Dúvidas têm levado as empresas a pagar um valor fixo aos seus trabalhadores ou a recusar essa possibilidade por completo.
Apesar das novas regras relativas ao teletrabalho já terem entrado em vigor a 1 de janeiro, persistem as dúvidas sobre a sua aplicação, nomeadamente quando há trabalhadores na mesma morada. Nestes casos, o Estado recomenda a celebração de acordos entre os vários empregadores desses mesmos teletrabalhadores. No entanto, os advogados entendem que esta poderá ser uma solução difícil de ser implementar, com o risco de ser problemática, no que à proteção de dados.
A dúvida surge no momento em que o teletrabalhador, no momento de comparar as suas despesas do momento atual ao mesmo mês do último ano anterior à adoção do teletrabalho – fórmula indicada para apurar o valor das compensações. Fica, assim, por esclarecer, como resolver a questão quando existe mais do que uma pessoa no mesmo agregado familiar nesta situação, ou seja, em trabalho remoto.
Segundo a Direção-Geral da Administração e do Emprego Público, que divulgou uma série de esclarecimentos para os trabalhadores do setor público, a análise das despesas do teletrabalho “terá de ser feita casuisticamente”, para evitar a duplicação da compensação destas despesas. “Para efeitos da repartição das despesas adicionais pela eventual pluralidade de empregadores envolvidos deverá atender-se ao período normal de trabalho diário de cada teletrabalhador, às necessidades de utilização da rede que o teletrabalho de cada um em concreto exige (capacidade, velocidade, etc), entre outros fatores que só em concreto são possíveis de concretizar.
A entidade acrescenta ainda que, nestes casos, e “por uma razão de certeza e segurança jurídica”, é aconselhável que seja “preestabelecido um acordo de pagamento entre os vários empregadores e os respetivos trabalhadores”. No entanto, os advogados consultados pelo Eco entendem que esta solução pode ser uma problemática, no que respeita à proteção de dados.
Sérgio de Mesquita Dinis, da Comissão de Direito Laboral da Associação Internacional de Jovens Advogados de Língua Portuguesa e advogado da Eversheds Sutherland FCB, entende que a “fixação de um acordo entre os vários potenciais empregadores envolvidos não só parece de difícil execução, como nos afigura irrelevante para efeitos da relação laboral em causa, que é estabelecida com o concreto trabalhador, obrigando por isso ao envolvimento do mesmo e não dos demais empregadores.”
Esta visão é partilhada por Isabel Araújo Costa, advogada do Departamento de Direito do Trabalho e Segurança Social do escritório Antas da Cunha Ecija & Associados, que considera que o “Estado lançou o repto”, mas não disponibilizou as “ferramentas ou meios mais idóneos para que este acordo que recomenda entre vários empregadores seja exequível, na prática”. A advogada prossegue, explicando que não resulta da lei a imposição ou imperatividade da troca de informação entre a potencial pluralidade de empregadores que terão de pagar as justas despesas analisadas em concreto”.
“Veja-se, o artigo 6.º do Regulamento Geral sobre a Proteção de Dados prevê que o tratamento de dados é lícito se estiver em causa o cumprimento de uma obrigação legal.
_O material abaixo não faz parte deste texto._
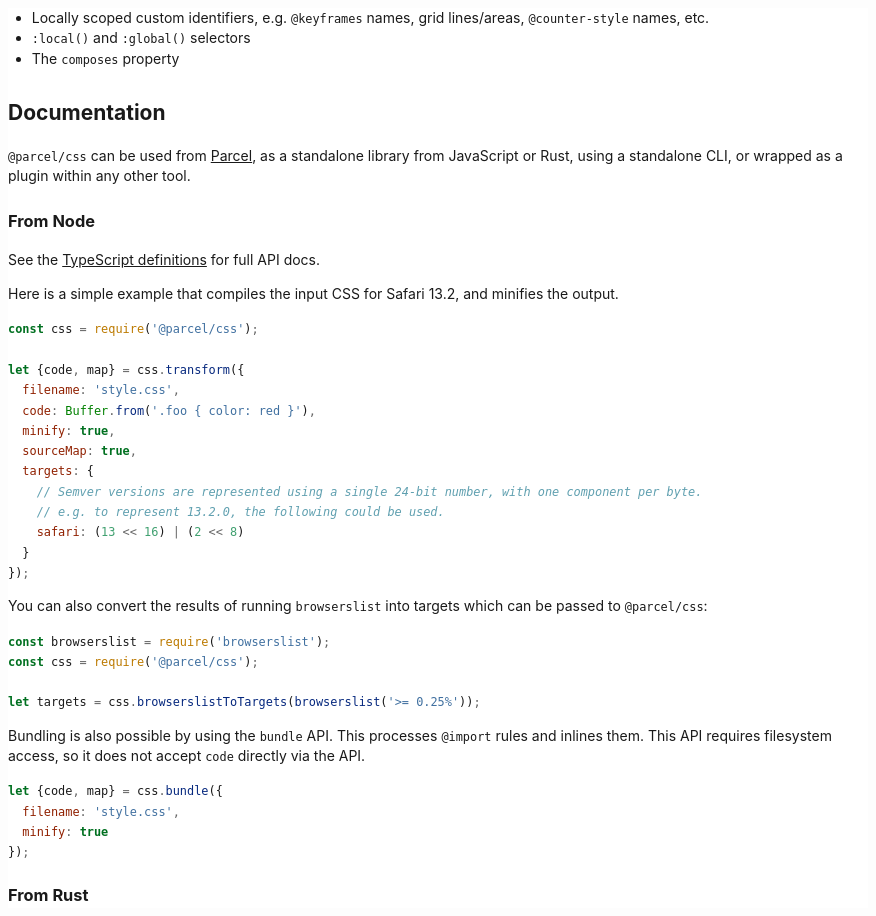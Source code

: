   - Locally scoped custom identifiers, e.g. `@keyframes` names, grid lines/areas, `@counter-style` names, etc.
  - `:local()` and `:global()` selectors
  - The `composes` property

## Documentation

`@parcel/css` can be used from [Parcel](https://parceljs.org), as a standalone library from JavaScript or Rust, using a standalone CLI, or wrapped as a plugin within any other tool.

### From Node

See the [TypeScript definitions](https://github.com/parcel-bundler/parcel-css/blob/master/node/index.d.ts) for full API docs.

Here is a simple example that compiles the input CSS for Safari 13.2, and minifies the output.

```js
const css = require('@parcel/css');

let {code, map} = css.transform({
  filename: 'style.css',
  code: Buffer.from('.foo { color: red }'),
  minify: true,
  sourceMap: true,
  targets: {
    // Semver versions are represented using a single 24-bit number, with one component per byte.
    // e.g. to represent 13.2.0, the following could be used.
    safari: (13 << 16) | (2 << 8)
  }
});
```

You can also convert the results of running `browserslist` into targets which can be passed to `@parcel/css`:

```js
const browserslist = require('browserslist');
const css = require('@parcel/css');

let targets = css.browserslistToTargets(browserslist('>= 0.25%'));
```

Bundling is also possible by using the `bundle` API. This processes `@import` rules and inlines them. This API requires filesystem access, so it does not accept `code` directly via the API.

```js
let {code, map} = css.bundle({
  filename: 'style.css',
  minify: true
});
```

### From Rust
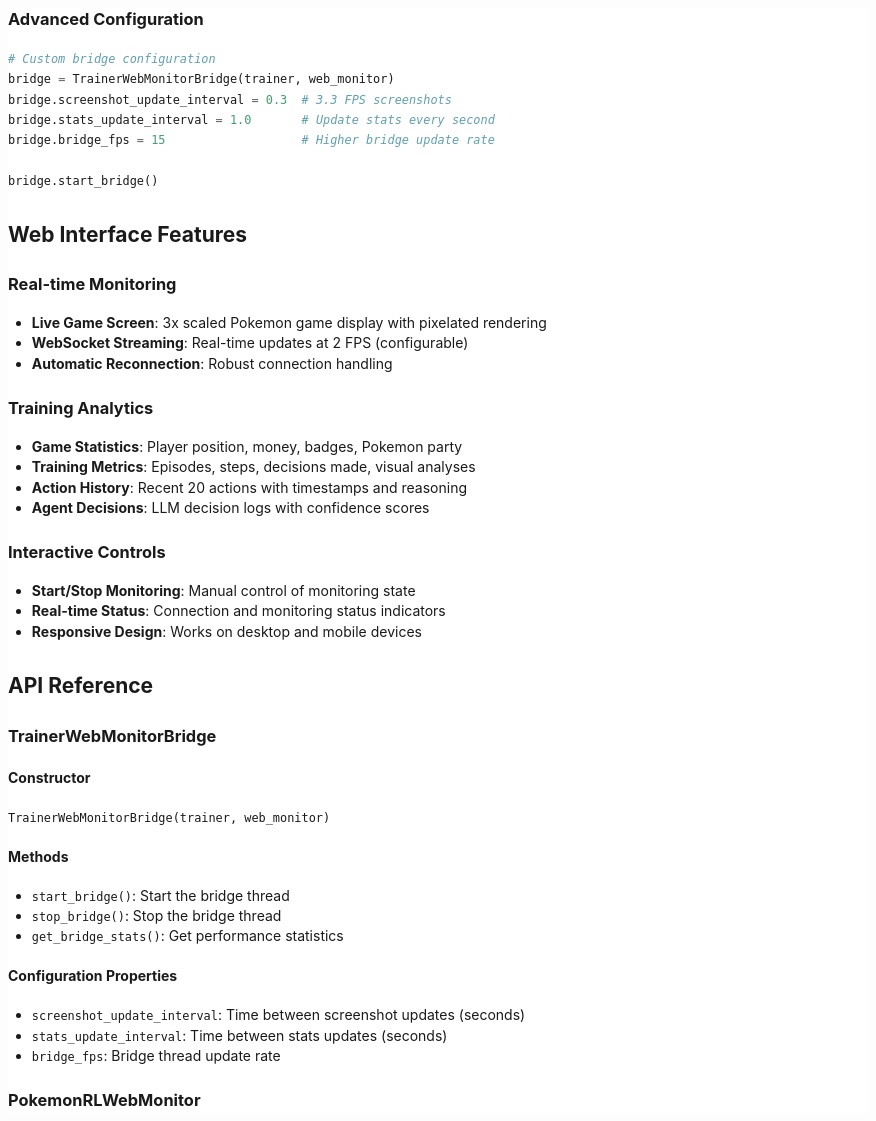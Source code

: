 ### Advanced Configuration

```python
# Custom bridge configuration
bridge = TrainerWebMonitorBridge(trainer, web_monitor)
bridge.screenshot_update_interval = 0.3  # 3.3 FPS screenshots
bridge.stats_update_interval = 1.0       # Update stats every second
bridge.bridge_fps = 15                   # Higher bridge update rate

bridge.start_bridge()
```

## Web Interface Features

### Real-time Monitoring
- **Live Game Screen**: 3x scaled Pokemon game display with pixelated rendering
- **WebSocket Streaming**: Real-time updates at 2 FPS (configurable)
- **Automatic Reconnection**: Robust connection handling

### Training Analytics
- **Game Statistics**: Player position, money, badges, Pokemon party
- **Training Metrics**: Episodes, steps, decisions made, visual analyses
- **Action History**: Recent 20 actions with timestamps and reasoning
- **Agent Decisions**: LLM decision logs with confidence scores

### Interactive Controls
- **Start/Stop Monitoring**: Manual control of monitoring state
- **Real-time Status**: Connection and monitoring status indicators
- **Responsive Design**: Works on desktop and mobile devices

## API Reference

### TrainerWebMonitorBridge

#### Constructor
```python
TrainerWebMonitorBridge(trainer, web_monitor)
```

#### Methods
- `start_bridge()`: Start the bridge thread
- `stop_bridge()`: Stop the bridge thread
- `get_bridge_stats()`: Get performance statistics

#### Configuration Properties
- `screenshot_update_interval`: Time between screenshot updates (seconds)
- `stats_update_interval`: Time between stats updates (seconds)
- `bridge_fps`: Bridge thread update rate

### PokemonRLWebMonitor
Ou seja, se for entendido que a partilha destes dados tem como objetivo cumprir obrigações legais no âmbito de legislação imperativa de direito do trabalho, talvez possa encontrar-se aqui um caminho“, sugere.
O Ministério da Modernização do Estado e da Administração Pública esclareceu ao jornal que que os funcionários do Estado deverão receber o pagamento das despesas suportadas no início do ano em fevereiro. Questionado sobre quantos acordos já havia estabelecido com outras organizações patronais para a divisão das despesas relativas aos seus trabalhadores, o organismo ainda não deu qualquer resposta.
Já Ana Mendes Godinho, ministra do Trabalho e da Segurança Social, esclareceu que não está prevista a publicação de qualquer regulamentação para esclarecer a questão. Serão apenas “clarificadas a cada momento as dúvidas que vão surgindo”, apesar de tal não ter acontecido até ao momento presente.
No que respeita ao setor privado, a bastonária da Ordem dos Contabilistas Certificados disse ao Eco que há empresas que, perante estas dúvidas, optaram por pagar um valor fixo aos teletrabalhadores para cobrir as despesas adicionais, apesar de haver outras que, até agora, não pagaram qualquer valor aos trabalhadores, já que estes não conseguiram comprovar o acréscimo de despesas.